Data provided
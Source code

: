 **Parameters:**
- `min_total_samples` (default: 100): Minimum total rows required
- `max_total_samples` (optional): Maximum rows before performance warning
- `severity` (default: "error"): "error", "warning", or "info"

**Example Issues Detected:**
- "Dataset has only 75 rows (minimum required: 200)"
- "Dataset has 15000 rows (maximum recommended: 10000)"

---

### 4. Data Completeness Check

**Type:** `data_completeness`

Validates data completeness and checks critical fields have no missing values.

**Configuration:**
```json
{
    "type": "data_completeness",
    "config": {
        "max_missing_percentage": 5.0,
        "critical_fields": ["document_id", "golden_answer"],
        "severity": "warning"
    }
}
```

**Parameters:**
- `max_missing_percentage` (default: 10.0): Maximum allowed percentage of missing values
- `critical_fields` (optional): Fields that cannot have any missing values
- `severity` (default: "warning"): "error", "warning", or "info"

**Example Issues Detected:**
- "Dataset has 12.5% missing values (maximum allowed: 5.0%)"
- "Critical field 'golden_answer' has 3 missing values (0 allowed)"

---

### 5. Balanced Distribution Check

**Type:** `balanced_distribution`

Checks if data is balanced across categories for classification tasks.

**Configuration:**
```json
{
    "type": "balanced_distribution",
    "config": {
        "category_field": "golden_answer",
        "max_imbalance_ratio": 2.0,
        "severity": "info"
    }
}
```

Work instructions
In the listing above, locate the line with "has 15000 rows" and the line with "of missing values", then extract exactly those lines and every line between them, and nothing more.

Answer space
- "Dataset has 15000 rows (maximum recommended: 10000)"

---

### 4. Data Completeness Check

**Type:** `data_completeness`

Validates data completeness and checks critical fields have no missing values.

**Configuration:**
```json
{
    "type": "data_completeness",
    "config": {
        "max_missing_percentage": 5.0,
        "critical_fields": ["document_id", "golden_answer"],
        "severity": "warning"
    }
}
```

**Parameters:**
- `max_missing_percentage` (default: 10.0): Maximum allowed percentage of missing values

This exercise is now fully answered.